# Kentucky Fried Chicken



## AZ Jim (Aug 31, 2015)

Every once in awhile we opt for Chicken from KFC.  When we lived in South Dakota the closest KFC was 60 miles away and believe it or not maybe once a year we would go there to get some Original recipe.  Now, I have a location literally one block away here in Arizona so when we get the urge it's a quick trip.  Tonight's the night.


----------



## Falcon (Aug 31, 2015)

Hope you get the mashed potatoes and gravy too. I like that.

There's a KFC about  a half a mile from me.  
They cut up the pieces of chicken an odd way, but I still can get my mouth around it.

I've never had El Pollo Loco but I'm gonna try it one of these days.

Enjoy your dinner Jim.


----------



## AZ Jim (Aug 31, 2015)

Thanks John, I always get the mashed potatoes and gravy and cole slaw. No heath food but damn it's good.


----------



## fureverywhere (Aug 31, 2015)

MMMMmmmmmm KFC, Popeyes is darn good too, especially the Cajun gravy, you made me hungry now.


----------



## Lon (Aug 31, 2015)

Chick Fil-A is better and healthier eating.


----------



## Jackie22 (Aug 31, 2015)

AZ Jim said:


> Every once in awhile we opt for Chicken from KFC.  When we lived in South Dakota the closest KFC was 60 miles away and believe it or not maybe once a year we would go there to get some Original recipe.  Now, I have a location literally one block away here in Arizona so when we get the urge it's a quick trip.  Tonight's the night.
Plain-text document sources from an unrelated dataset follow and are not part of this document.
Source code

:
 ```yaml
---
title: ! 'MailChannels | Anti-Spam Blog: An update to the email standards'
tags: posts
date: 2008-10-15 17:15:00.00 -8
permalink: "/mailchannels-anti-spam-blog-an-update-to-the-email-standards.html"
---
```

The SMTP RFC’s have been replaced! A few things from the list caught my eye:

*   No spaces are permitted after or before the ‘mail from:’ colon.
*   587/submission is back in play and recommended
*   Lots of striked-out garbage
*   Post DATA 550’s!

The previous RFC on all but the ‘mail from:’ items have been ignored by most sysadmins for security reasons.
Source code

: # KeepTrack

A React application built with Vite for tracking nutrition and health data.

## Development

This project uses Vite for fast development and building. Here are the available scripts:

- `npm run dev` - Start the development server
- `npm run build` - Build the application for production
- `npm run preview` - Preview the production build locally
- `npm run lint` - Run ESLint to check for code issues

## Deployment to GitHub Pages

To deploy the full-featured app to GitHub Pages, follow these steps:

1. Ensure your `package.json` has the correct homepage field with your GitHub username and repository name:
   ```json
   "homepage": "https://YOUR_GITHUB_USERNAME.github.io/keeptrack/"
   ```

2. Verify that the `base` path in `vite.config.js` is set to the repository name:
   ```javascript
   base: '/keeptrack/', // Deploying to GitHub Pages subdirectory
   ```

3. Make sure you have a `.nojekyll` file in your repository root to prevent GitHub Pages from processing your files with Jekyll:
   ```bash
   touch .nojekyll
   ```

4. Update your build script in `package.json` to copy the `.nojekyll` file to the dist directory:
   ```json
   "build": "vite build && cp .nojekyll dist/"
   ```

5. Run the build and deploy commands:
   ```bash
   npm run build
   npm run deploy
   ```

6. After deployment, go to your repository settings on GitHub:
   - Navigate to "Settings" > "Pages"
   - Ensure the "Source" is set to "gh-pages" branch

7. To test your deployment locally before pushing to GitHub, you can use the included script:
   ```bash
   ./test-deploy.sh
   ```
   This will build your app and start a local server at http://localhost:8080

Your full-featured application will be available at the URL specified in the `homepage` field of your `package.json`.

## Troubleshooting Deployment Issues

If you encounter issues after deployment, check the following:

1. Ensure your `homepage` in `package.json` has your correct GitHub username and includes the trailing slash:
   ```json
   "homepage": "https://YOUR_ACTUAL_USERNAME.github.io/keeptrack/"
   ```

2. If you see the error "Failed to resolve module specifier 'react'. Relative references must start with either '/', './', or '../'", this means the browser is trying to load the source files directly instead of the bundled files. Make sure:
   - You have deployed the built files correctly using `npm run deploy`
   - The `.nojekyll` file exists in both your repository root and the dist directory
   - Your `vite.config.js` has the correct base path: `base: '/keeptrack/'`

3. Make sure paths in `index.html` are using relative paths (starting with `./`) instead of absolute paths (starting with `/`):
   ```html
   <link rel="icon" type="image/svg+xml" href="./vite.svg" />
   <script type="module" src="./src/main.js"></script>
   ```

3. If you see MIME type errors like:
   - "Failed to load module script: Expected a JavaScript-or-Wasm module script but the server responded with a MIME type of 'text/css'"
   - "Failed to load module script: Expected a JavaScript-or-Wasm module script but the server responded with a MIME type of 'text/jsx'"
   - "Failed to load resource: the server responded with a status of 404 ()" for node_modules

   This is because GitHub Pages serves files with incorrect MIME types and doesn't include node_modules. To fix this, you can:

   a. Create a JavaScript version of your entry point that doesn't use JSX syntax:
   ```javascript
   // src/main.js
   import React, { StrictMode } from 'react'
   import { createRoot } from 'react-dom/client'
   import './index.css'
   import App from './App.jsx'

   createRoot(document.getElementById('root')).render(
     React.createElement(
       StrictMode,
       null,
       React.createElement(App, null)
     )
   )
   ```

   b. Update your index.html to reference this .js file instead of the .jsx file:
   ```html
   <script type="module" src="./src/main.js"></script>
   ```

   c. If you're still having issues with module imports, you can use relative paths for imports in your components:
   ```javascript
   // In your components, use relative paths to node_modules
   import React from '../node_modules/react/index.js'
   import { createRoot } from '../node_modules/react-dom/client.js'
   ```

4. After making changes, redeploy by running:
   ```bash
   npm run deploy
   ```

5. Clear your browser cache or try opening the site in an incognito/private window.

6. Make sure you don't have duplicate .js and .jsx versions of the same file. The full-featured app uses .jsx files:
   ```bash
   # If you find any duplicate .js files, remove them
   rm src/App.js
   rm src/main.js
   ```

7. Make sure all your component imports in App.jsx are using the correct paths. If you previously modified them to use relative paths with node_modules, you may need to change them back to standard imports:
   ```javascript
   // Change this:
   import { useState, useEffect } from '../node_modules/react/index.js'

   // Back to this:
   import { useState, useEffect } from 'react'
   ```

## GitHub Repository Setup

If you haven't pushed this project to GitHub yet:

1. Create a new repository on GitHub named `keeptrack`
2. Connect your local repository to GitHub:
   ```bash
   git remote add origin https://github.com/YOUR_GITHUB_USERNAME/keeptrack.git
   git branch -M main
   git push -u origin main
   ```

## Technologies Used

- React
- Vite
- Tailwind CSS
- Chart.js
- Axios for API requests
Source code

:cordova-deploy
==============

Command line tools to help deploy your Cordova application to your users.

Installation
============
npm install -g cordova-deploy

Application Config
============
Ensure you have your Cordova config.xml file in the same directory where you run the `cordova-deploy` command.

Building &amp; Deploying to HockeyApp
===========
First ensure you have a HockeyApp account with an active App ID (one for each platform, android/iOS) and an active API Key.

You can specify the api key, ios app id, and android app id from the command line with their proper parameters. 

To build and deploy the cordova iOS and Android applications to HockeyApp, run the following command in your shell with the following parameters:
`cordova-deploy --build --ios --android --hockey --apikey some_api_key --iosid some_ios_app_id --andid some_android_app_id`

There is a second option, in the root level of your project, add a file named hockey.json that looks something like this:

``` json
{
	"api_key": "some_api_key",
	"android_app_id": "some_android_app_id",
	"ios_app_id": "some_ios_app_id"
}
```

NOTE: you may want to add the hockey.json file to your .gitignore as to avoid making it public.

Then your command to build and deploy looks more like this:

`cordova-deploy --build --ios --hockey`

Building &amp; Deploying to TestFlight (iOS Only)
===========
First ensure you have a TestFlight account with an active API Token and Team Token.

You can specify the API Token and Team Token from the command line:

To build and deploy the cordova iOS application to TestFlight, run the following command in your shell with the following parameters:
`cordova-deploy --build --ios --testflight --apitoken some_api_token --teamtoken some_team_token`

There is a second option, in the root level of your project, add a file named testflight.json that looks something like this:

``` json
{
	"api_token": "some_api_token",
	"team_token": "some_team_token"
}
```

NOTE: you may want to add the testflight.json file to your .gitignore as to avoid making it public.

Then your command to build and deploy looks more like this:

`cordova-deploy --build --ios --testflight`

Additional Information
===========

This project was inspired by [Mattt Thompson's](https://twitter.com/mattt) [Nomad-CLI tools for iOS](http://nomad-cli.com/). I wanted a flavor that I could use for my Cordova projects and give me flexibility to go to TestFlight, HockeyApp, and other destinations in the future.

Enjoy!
"Tonight's the night"....lol, I love KFC too, Jim...love their slaw, I tell myself I'll have the slaw instead of potatoes and that will make it healthier....


----------



## Ken N Tx (Sep 1, 2015)

Down here we have Chicken Express and Golden Chick, much better than KFC..


----------



## Mrs. Robinson (Sep 1, 2015)

AZ Jim said:


> Tonight's the night.



"Tonight`s the night" used to have such a different meaning,LOL.

Hubby worked at Kentucky Fried Chicken when he was in high school. This was in 1966 and they had just opened a store in our town. The owners loved him and were grooming him to take over this particular store while they moved on to open another. He worked there about a year and a half,then Uncle Sam called. He was only gone for six months (National Guard),but by the time he returned,he decided that he wanted to go to work for his dad. Knowing what we now know about KFC,to have gotten in at such an early time,would have been a really good move financially,but who knew?

Does anyone remember KFC in those old days? The chicken was great,yeah,but our favorites were the burgers (Single Header,Double Header,Triple Header) and their onion rings-Bermuda Brownies they called them. Yummo! I know their food isn`t prepared the same way as it was back then-hubby used to make all the hand formed burger patties,hand bread and fry the onion rings, cut all the chickens up (can you imagine that nowadays?),bread them and fry them in huge pressure cookers. He always had bad grease burns on his hands and arms lol. And he never smelled very good after work


----------



## RadishRose (Sep 1, 2015)

Lon said:


> Chick Fil-A is better and healthier eating.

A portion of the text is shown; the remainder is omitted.